- Singtel has teamed up with Nvidia to advance its AI strategy in South-east Asia
- The Singaporean telco turned to energy partners to build a power- and water-efficient datacentre portfolio
- It also plans to create a sustainable datacentre platform, better suited for the AI era
Singtel has signed new partnerships to advance AI development in South-east Asia and to help it press ahead with its goal to build sustainable and hyper-connected AI-ready datacentres.
The Singaporean telco’s new initiative will see it partner with a range of global and local companies in the areas of AI, renewable energy, sustainable technologies and talent development. This move comes alongside efforts to scale its regional datacentre business, which has been rebranded as Nxera and has recently entered new markets, such as Indonesia and Thailand.
A main staple of its initiative is a strategic memorandum of understanding (MoU) with global AI chipset leader Nvidia. The telco’s standalone infrastructure unit, Digital InfraCo, has agreed to collaborate with Nvidia to support Singapore’s National AI Strategy 2.0, a plan initiated by the Singaporean government to boost innovation, advance AI developments and maximise value creation. Singtel will become a Nvidia cloud partner in the region, which will enable it to “democratise AI access for enterprises” to Nvidia graphics processing unit (GPU) clusters hosted on Nxera’s AI DC platform in the region.

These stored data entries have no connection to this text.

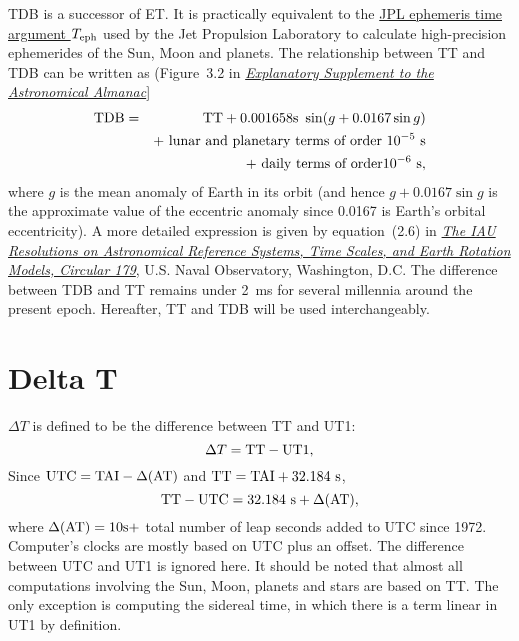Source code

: \documentclass[12pt]{article}
\newcommand \beq {\begin{equation}}
\newcommand \eeq {\end{equation}}
\newcommand \beqn {\begin{eqnarray}}
\newcommand \eeqn {\end{eqnarray}}
\newcommand{\expl}{\href{http://www.uscibooks.com/urban.htm}{\it Explanatory Supplement to the Astronomical Almanac}}
\newcommand{\kaplan}{\href{https://arxiv.org/abs/astro-ph/0602086}{\it The IAU Resolutions on Astronomical Reference Systems, Time Scales, and Earth Rotation Models, Circular 179}}
\begin{document}
TDB is a successor of ET. It is practically equivalent to the 
\href{https://en.wikipedia.org/wiki/Ephemeris_time#JPL_ephemeris_time_argument_Teph}{JPL ephemeris time argument $T_{\rm eph}$} 
used by the Jet Propulsion Laboratory to calculate high-precision ephemerides of 
the Sun, Moon and planets. The relationship between TT and TDB 
can be written as (Figure~3.2 in \expl ] 
\beqn
  {\rm TDB} &=& {\rm TT} + 0.001658{\rm s}~\sin(g + 0.0167\sin g) \cr 
&& + \mbox{ lunar and planetary terms of order } 10^{-5}~{\rm s} \cr 
&& + \mbox{ daily terms of order} 10^{-6}~{\rm s} , 
\eeqn
where $g$ is the mean anomaly of Earth in its orbit (and hence $g+0.0167\sin g$ is the 
approximate value of the eccentric anomaly since 0.0167 is Earth's orbital eccentricity). 
A more detailed expression is given by equation~(2.6) in 
\kaplan, U.S. Naval Observatory, Washington, D.C. The difference 
between TDB and TT remains under 2~ms for several millennia around the 
present epoch. Hereafter, TT and TDB will be used interchangeably.

\section{Delta T}
\label{sec:DeltaT}

$\Delta T$ is defined to be the difference between TT and UT1:
\beq
  \Delta T = {\rm TT - UT1} ,
\label{def:DeltaT}
\eeq
Since ${\rm UTC = TAI} - \Delta ({\rm AT})$ and ${\rm TT = TAI + 32.184~s}$, 
\beq
  {\rm TT - UTC = 32.184~s} + \Delta ({\rm AT}) ,
\eeq
where $\Delta ({\rm AT})=10{\rm s}+$ total number of leap seconds added to UTC since 1972. 
Computer's clocks are mostly based on UTC plus an offset.
The difference between UTC and UT1 is ignored here. 
It should be noted that almost all computations involving
the Sun, Moon, planets and stars are based on TT. The only exception is
computing the sidereal time, in which there is a term linear in UT1 by
definition.
\end{document}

“Customers can leverage Singtel’s extensive fixed broadband network, submarine cables and 5G high-speed network connectivity together with the patented Paragon cloud platform to orchestrate their AI workloads in a multinetwork and multicloud environment. Nxera will also provide customers with carrier neutrality to meet all their connectivity resiliency needs,” the company noted in a statement unveiling the move.
In another endeavour, Singtel will look to make its datacentres across its operations net zero by 2028. This will be enabled through renewable energy partnerships with several energy players, including Sembcorp in Singtel, and Gulf Energy, Medco Power and TNB Renewables in the region.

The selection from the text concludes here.